Jin Byung-Soo, Kang Seok-Hyun, Kim Duk-Yoon, Oh Hoon-Gyu, Kim Chun-Il, Moon Gi-Hak, Kwon Tae-Gyun, Park Jae-Shin
Department of Urology, Catholic University of Daegu School of Medicine, Daegu, Korea.
Department of Pathology, Catholic University of Daegu School of Medicine, Daegu, Korea.
Korean J Urol. 2015 Sep;56(9):624-9. doi: 10.4111/kju.2015.56.9.624. Epub 2015 Sep 2.
To evaluate prospectively the role of prostate-specific antigen (PSA) density in predicting Gleason score upgrading in prostate cancer patients eligible for active surveillance (T1/T2, biopsy Gleason score≤6, PSA≤10 ng/mL, and ≤2 positive biopsy cores).
Between January 2010 and November 2013, among patients who underwent greater than 10-core transrectal ultrasound-guided biopsy, 60 patients eligible for active surveillance underwent radical prostatectomy. By use of the modified Gleason criteria, the tumor grade of the surgical specimens was examined and compared with the biopsy results.
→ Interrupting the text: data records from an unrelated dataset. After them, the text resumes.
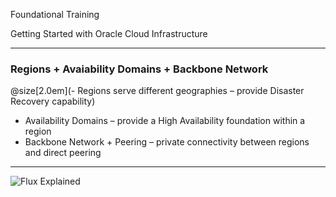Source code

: 
Foundational Training

Getting Started with Oracle Cloud Infrastructure


---

### Regions + Avaiability Domains + Backbone Network 

@size[2.0em](- Regions serve different geographies – provide Disaster Recovery capability)
- Availability Domains – provide a High Availability foundation within a region
- Backbone Network + Peering – private connectivity between regions and direct peering


---

![Flux Explained](https://facebook.github.io/flux/img/flux-simple-f8-diagram-explained-1300w.png)
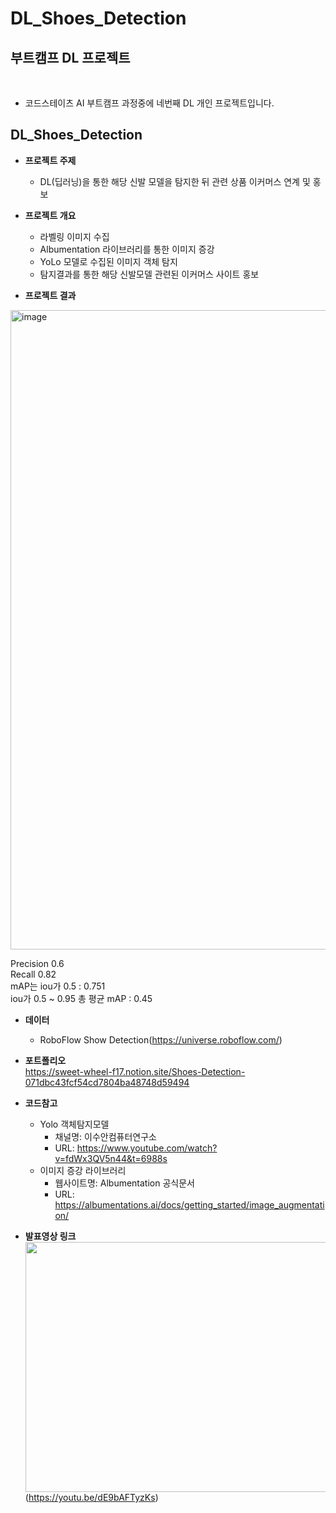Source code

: # DL_Shoes_Detection

## 부트캠프 DL 프로젝트
<br>

- 코드스테이츠 AI 부트캠프 과정중에 네번째 DL 개인 프로젝트입니다. <br>

## DL_Shoes_Detection
- **프로젝트 주제**
  - DL(딥러닝)을 통한 해당 신발 모델을 탐지한 뒤 관련 상품 이커머스 연계 및 홍보

- **프로젝트 개요**
  - 라벨링 이미지 수집
  - Albumentation 라이브러리를 통한 이미지 증강
  - YoLo 모델로 수집된 이미지 객체 탐지
  - 탐지결과를 통한 해당 신발모델 관련된 이커머스 사이트 홍보

- **프로젝트 결과**  
<img width="1023" alt="image" src="https://user-images.githubusercontent.com/101457515/196590414-a85b2f34-76d1-46c2-a324-6041e191669f.png">

Precision 0.6  
Recall 0.82  
mAP는 iou가 0.5 : 0.751  
iou가 0.5 ~ 0.95 총 평균 mAP : 0.45  


- **데이터**  
  - RoboFlow Show Detection(https://universe.roboflow.com/) 

- **포트폴리오**  
https://sweet-wheel-f17.notion.site/Shoes-Detection-071dbc43fcf54cd7804ba48748d59494

- **코드참고**
  - Yolo 객체탐지모델
    - 채널명: 이수안컴퓨터연구소
    - URL: https://www.youtube.com/watch?v=fdWx3QV5n44&t=6988s 
  - 이미지 증강 라이브러리
    - 웹사이트명: Albumentation 공식문서 
    - URL: https://albumentations.ai/docs/getting_started/image_augmentation/


- **발표영상 링크**    
<img src="196826397-a7a8d214-bac6-4c4d-a968-e5ebeb269aef" src="https://user-images.githubusercontent.com/101457515/196829513-e7fb4e3d-f6d4-4cb1-91ec-e4e127e53487.png" width="700" height="400"/> <br>
(https://youtu.be/dE9bAFTyzKs)


<br><br>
Tumor upgrading occurred in 24 patients (40.0%). Extracapsular disease and positive surgical margins were found in 6 patients (10.0%) and 8 patients (17.30%), respectively. A statistically significant correlation between PSA density and postoperative upgrading was found (p=0.030); this was in contrast with the other studied parameters, which failed to reach significance, including PSA, prostate volume, number of biopsy cores, and number of positive cores. Tumor upgrading was also highly associated with extracapsular cancer extension (p=0.000). The estimated optimal cutoff value of PSA density was 0.13 ng/mL(2), obtained by receiver operating characteristic analysis (area under the curve=0.66; p=0.020; 95% confidence interval, 0.53-0.78).
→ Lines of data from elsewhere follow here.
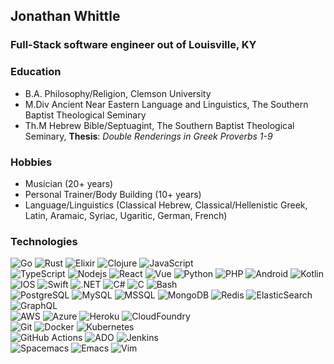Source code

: ## Jonathan Whittle
### Full-Stack software engineer out of Louisville, KY

### Education
- B.A. Philosophy/Religion, Clemson University
- M.Div Ancient Near Eastern Language and Linguistics, The Southern Baptist Theological Seminary
- Th.M Hebrew Bible/Septuagint, The Southern Baptist Theological Seminary, __Thesis__: _Double Renderings in Greek Proverbs 1-9_

### Hobbies
- Musician (20+ years)
- Personal Trainer/Body Building (10+ years)
- Language/Linguistics (Classical Hebrew, Classical/Hellenistic Greek, Latin, Aramaic, Syriac, Ugaritic, German, French)

### Technologies
![Go](https://img.shields.io/badge/Go-Expert-011125.svg?logo=Go)
![Rust](https://img.shields.io/badge/Rust-Enthusiast-011125.svg?style=flat-square&logo=Rust)
![Elixir](https://img.shields.io/badge/Elixir-Enthusiast-011125.svg?logo=Elixir)
![Clojure](https://img.shields.io/badge/Clojure-Enthusiast-011125.svg?logo=Clojure)
![JavaScript](https://img.shields.io/badge/JavaScript-Expert-011125?logo=javascript)
<br>
![TypeScript](https://img.shields.io/badge/-TypeScript-172226?logo=typescript)
![Nodejs](https://img.shields.io/badge/-Nodejs-172226?logo=Node.js)
![React](https://img.shields.io/badge/-React-172226?&logo=react)
![Vue](https://img.shields.io/badge/-Vue-172226?logo=vue.js)
![Python](https://img.shields.io/badge/-Python-172226?logo=Python)
![PHP](https://img.shields.io/badge/-PHP-172226?logo=PHP)
![Android](https://img.shields.io/badge/-Android-172226?logo=android)
![Kotlin](https://img.shields.io/badge/-Kotlin-172226?logo=kotlin)
![IOS](https://img.shields.io/badge/-iOS-172226?logo=ios)
![Swift](https://img.shields.io/badge/-Swift-172226?logo=swift)
![.NET](https://img.shields.io/badge/-.NET-172226?logo=.net)
![C#](https://img.shields.io/badge/-CSharp-172226?logo=csharp)
![C](https://img.shields.io/badge/-C-172226?logo=c)
![Bash](https://img.shields.io/badge/-Bash-172226?logo=gnubash)
<br>
![PostgreSQL](https://img.shields.io/badge/-Postgres-172226?logo=postgresql)
![MySQL](https://img.shields.io/badge/-MySQL-172226?logo=mysql)
![MSSQL](https://img.shields.io/badge/-MSSQL-172226?logo=microsoftsqlserver)
![MongoDB](https://img.shields.io/badge/-MongoDB-172226?logo=mongodb)
![Redis](https://img.shields.io/badge/-Redis-172226?logo=Redis)
![ElasticSearch](https://img.shields.io/badge/-ElasticSearch-172226?logo=elasticsearch)
![GraphQL](https://img.shields.io/badge/-GraphQL-172226?logo=graphql)
<br>
![AWS](https://img.shields.io/badge/-AWS-232F3E?logo=amazonaws)
![Azure](https://img.shields.io/badge/-Azure-0078D4?logo=azuredevops)
![Heroku](https://img.shields.io/badge/-Heroku-430098?logo=heroku)
![CloudFoundry](https://img.shields.io/badge/-CloudFoundry-172226?logo=cloudfoundry)
<br>
![Git](https://img.shields.io/badge/-Git-172226?logo=git)
![Docker](https://img.shields.io/badge/-Docker-172226?logo=docker)
![Kubernetes](https://img.shields.io/badge/-Kubernetes-172226?logo=kubernetes)
<br>
![GitHub Actions](https://img.shields.io/badge/-GitHubActions-172226?logo=githubactions)
![ADO](https://img.shields.io/badge/-AzureDevOps-172226?logo=azuredevops)
![Jenkins](https://img.shields.io/badge/-Jenkins-172226?logo=jenkins)
<br>
![Spacemacs](https://img.shields.io/badge/-Spacemacs-172226?logo=spacemacs)
![Emacs](https://img.shields.io/badge/-Emacs-172226?logo=gnuemacs)
![Vim](https://img.shields.io/badge/-Vim-172226?logo=vim)
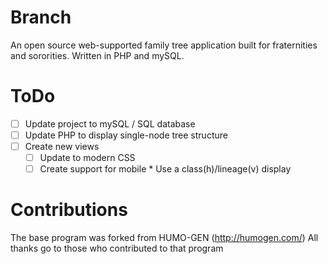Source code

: # Branch
An open source web-supported family tree application built for fraternities and sororities. Written in PHP and mySQL.

# ToDo
* [ ] Update project to mySQL / SQL database
* [ ] Update PHP to display single-node tree structure
* [ ] Create new views
  * [ ] Update to modern CSS
  * [ ] Create support for mobile
        * Use a class(h)/lineage(v) display

# Contributions
The base program was forked from HUMO-GEN (http://humogen.com/)
All thanks go to those who contributed to that program
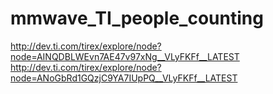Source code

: # mmwave_TI_people_counting
http://dev.ti.com/tirex/explore/node?node=AINQDBLWEvn7AE47v97xNg__VLyFKFf__LATEST
http://dev.ti.com/tirex/explore/node?node=ANoGbRd1GQzjC9YA7IUpPQ__VLyFKFf__LATEST
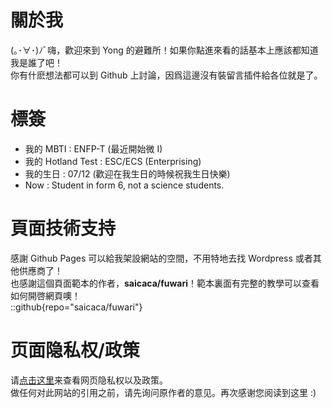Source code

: # 關於我
(｡･∀･)ﾉﾞ嗨，歡迎來到 Yong 的避難所！如果你點進來看的話基本上應該都知道我是誰了吧！  
你有什麽想法都可以到 Github 上討論，因爲這邊沒有裝留言插件給各位就是了。  

# 標簽
- 我的 MBTI : ENFP-T (最近開始微 I)  
- 我的 Hotland Test : ESC/ECS (Enterprising)  
- 我的生日 : 07/12 (歡迎在我生日的時候祝我生日快樂)  
- Now : Student in form 6, not a science students.

# 頁面技術支持
感謝 Github Pages 可以給我架設網站的空間，不用特地去找 Wordpress 或者其他供應商了！  
也感謝這個頁面範本的作者，**saicaca/fuwari**！範本裏面有完整的教學可以查看如何開啓網頁噢！  
::github{repo="saicaca/fuwari"}

# 页面隐私权/政策
请[点击这里](https://jieern.serveblog.com/policy)来查看网页隐私权以及政策。  
做任何对此网站的引用之前，请先询问原作者的意见。再次感谢您阅读到这里 :)
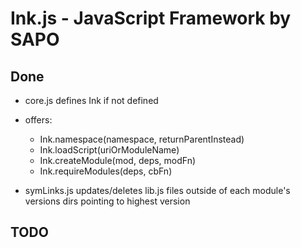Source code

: # Ink.js - JavaScript Framework by SAPO



## Done

* core.js defines Ink if not defined

* offers:

    * Ink.namespace(namespace, returnParentInstead)
    * Ink.loadScript(uriOrModuleName)
    * Ink.createModule(mod, deps, modFn)
    * Ink.requireModules(deps, cbFn)

* symLinks.js updates/deletes lib.js files outside of each module's versions dirs pointing to highest version



## TODO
PSA density is a strong predictor of Gleason score upgrading after radical prostatectomy in patients eligible for active surveillance. Because tumor upgrading increases the potential for postoperative pathological adverse findings and prognosis, PSA density should be considered when treating and consulting patients eligible for active surveillance.
前瞻性评估前列腺特异性抗原(PSA)密度在预测适合主动监测的前列腺癌患者(T1/T2期,活检Gleason评分≤6分,PSA≤10 ng/mL,且活检阳性核心数≤2个)Gleason评分升级中的作用。
2010年1月至2013年11月期间,在接受超过10针经直肠超声引导下活检的患者中,60例适合主动监测的患者接受了根治性前列腺切除术。采用改良Gleason标准,检查手术标本的肿瘤分级并与活检结果进行比较。
24例患者(40.0%)出现肿瘤分级升级。分别有6例患者(10.0%)和8例患者(17.30%)发现包膜外侵犯和手术切缘阳性。发现PSA密度与术后分级升级之间存在统计学显著相关性(p=0.030);这与其他研究参数形成对比,其他参数未达到显著水平,包括PSA、前列腺体积、活检针数和阳性针数。肿瘤分级升级也与包膜外癌扩展高度相关(p=0.000)。通过受试者操作特征分析获得的PSA密度估计最佳截断值为0.13 ng/mL²(曲线下面积=0.66;p=0.020;95%置信区间,0.53 - 0.78)。
PSA密度是适合主动监测的患者根治性前列腺切除术后Gleason评分升级的有力预测指标。由于肿瘤分级升级会增加术后病理不良发现和预后的可能性,在治疗和咨询适合主动监测的患者时应考虑PSA密度。